La paradójica situación chilena que discutíamos al inicio es de una potencial inestabilidad de nuestro contrato social, que la visión utilitarista no tiene cómo analizar satisfactoriamente. Esto se discute más en detalle en Larraín (2020 a). En breve, se postula que esta depende de una frágil relación entre, por un lado, la supuesta voluntariedad de la adhesión a las reglas establecidas y, por otro, la materialidad de las disposiciones que por algún mecanismo representan la voluntad general.

Las propiedades de estabilidad pueden analizarse siguiendo cualquiera de las tres escuelas discutidas anteriormente. Para este propósito, la elección de una u otra es secundaria. Comenzaremos con el enfoque de Rousseau,

ya que su formulación es sorprendentemente cercana al concepto de “equilibrio de Nash”.

Antes de seguir, hagamos dos definiciones: equilibrio y equilibrio de Nash. Un equilibrio es una situación en la cual los individuos de alguna manera ejercen fuerzas opuestas que se neutralizan entre sí, y el resultado es que algo que les interesa a todos no cambia. Para que un equilibrio cambie, para que deje de ser estable, algo debe suceder: un shock externo o un cambio en las preferencias de los individuos.

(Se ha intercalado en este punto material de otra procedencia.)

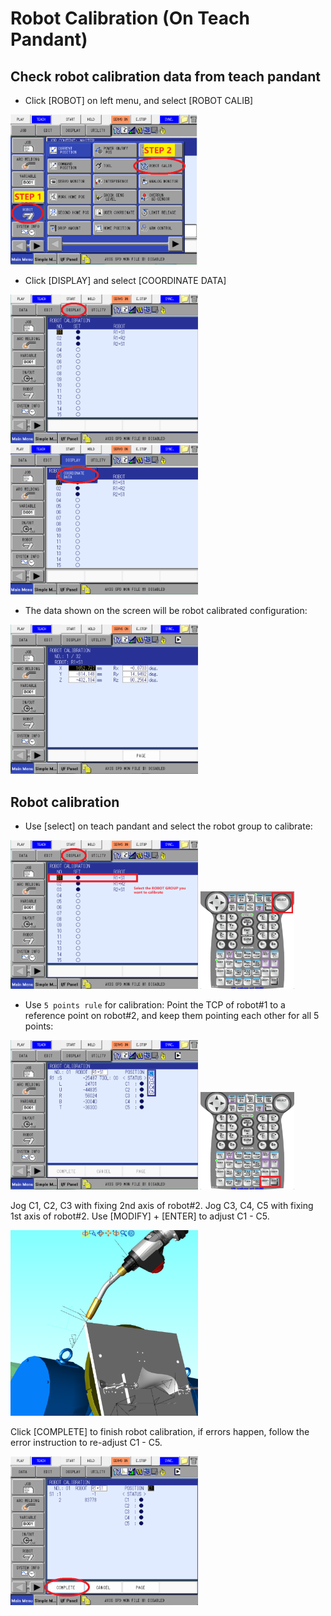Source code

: 
# Robot Calibration (On Teach Pandant)
## Check robot calibration data from teach pandant
* Click [ROBOT] on left menu, and select [ROBOT CALIB]

<img src="images/robotcalibration01.png" alt="Alt Text" width="300" height="auto">

* Click [DISPLAY] and select [COORDINATE DATA]

<img src="images/robotcalibration02.png" alt="Alt Text" width="300" height="auto">

<img src="images/robotcalibration03.png" alt="Alt Text" width="300" height="auto">

* The data shown on the screen will be robot calibrated configuration:

<img src="images/robotcalibration04.png" alt="Alt Text" width="300" height="auto">

## Robot calibration
* Use [select] on teach pandant and select the robot group to calibrate:

<img src="images/robotcalibration05.png" alt="Alt Text" width="300" height="auto">

<img src="images/robotcalibration06.png" alt="Alt Text" width="150" height="auto">

* Use `5 points rule` for calibration:
Point the TCP of robot#1 to a reference point on robot#2, and keep them pointing each other for all 5 points:

<img src="images/robotcalibration07.png" alt="Alt Text" width="300" height="auto">

<img src="images/robotcalibration08.png" alt="Alt Text" width="150" height="auto">

Jog C1, C2, C3 with fixing 2nd axis of robot#2.
Jog C3, C4, C5 with fixing 1st axis of robot#2.
Use [MODIFY] + [ENTER] to adjust C1 - C5.

<img src="images/robotcalibration09.png" alt="Alt Text" width="300" height="auto">

Click [COMPLETE] to finish robot calibration, if errors happen, follow the error instruction to re-adjust C1 - C5.

<img src="images/robotcalibration10.png" alt="Alt Text" width="300" height="auto">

En cuanto al equilibrio de Nash, es un tipo particular de equilibrio. En esta situación, los jugadores conocen las estrategias de los demás, es decir, cada jugador sabe lo que es conveniente para los otros jugadores. Estos agentes estarán en equilibrio si este conocimiento los induce a desarrollar una secuencia de acciones, de tal manera que cada acción sea la mejor

respuesta a las acciones del resto. Un caso ilustrativo es por qué conducimos por la derecha o la izquierda; no hay una razón a priori para preferir una u otra alternativa. Pero si crees que todos lo harán por la izquierda, debes hacerlo por el mismo carril. En el Reino Unido, no intentes conducir por la derecha; todos en ese país esperan que lo hagas por la izquierda y aceptarás hacerlo.

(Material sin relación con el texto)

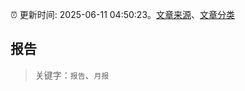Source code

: :alarm_clock: 更新时间: 2025-06-11 04:50:23。[文章来源](/README.md)、[文章分类](/TAGS.md)

## 报告


> 关键字：`报告`、`月报`



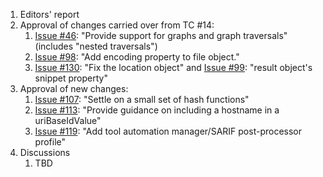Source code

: 1. Editors' report
2. Approval of changes carried over from TC #14:
    1. [Issue #46](https://github.com/oasis-tcs/sarif-spec/issues/46): "Provide support for graphs and graph traversals" (includes "nested traversals")
    2. [Issue #98](https://github.com/oasis-tcs/sarif-spec/issues/98): "Add encoding property to file object."
    3. [Issue #130](https://github.com/oasis-tcs/sarif-spec/issues/130): "Fix the location object" and [Issue #99](https://github.com/oasis-tcs/sarif-spec/issues/99): "result object's snippet property"
3. Approval of new changes:
    1. [Issue #107](https://github.com/oasis-tcs/sarif-spec/issues/107): "Settle on a small set of hash functions"
    1. [Issue #113](https://github.com/oasis-tcs/sarif-spec/issues/113): "Provide guidance on including a hostname in a uriBaseIdValue"
    1. [Issue #119](https://github.com/oasis-tcs/sarif-spec/issues/119): "Add tool automation manager/SARIF post-processor profile"
4. Discussions
    1. TBD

Volvamos al contrato social y su interpretación. Según Rousseau, el contrato social es uno en el que:

En resumen, cada uno entregándose a todos, no se entrega a nadie; y dado que no hay un asociado sobre el cual no adquirimos los mismos derechos que le concedemos sobre nosotros mismos, ganamos el equivalente de todo lo que perdemos y más poder para preservar lo que tenemos.12

Esta formulación es lo suficientemente amplia como para representar todas las ramas del contractualismo, y será clave en lo que viene después.

Antes de esto, necesitamos discutir dos cosas. Primero, ¿en qué sentido violar algunas de las dimensiones mencionadas puede convertirse en una amenaza para la estabilidad del contrato social? Segundo, ¿cómo lidiamos con el problema de que enfrentamos una familia de contratos sociales, y no solo uno, cuya estabilidad es nuestro foco de análisis?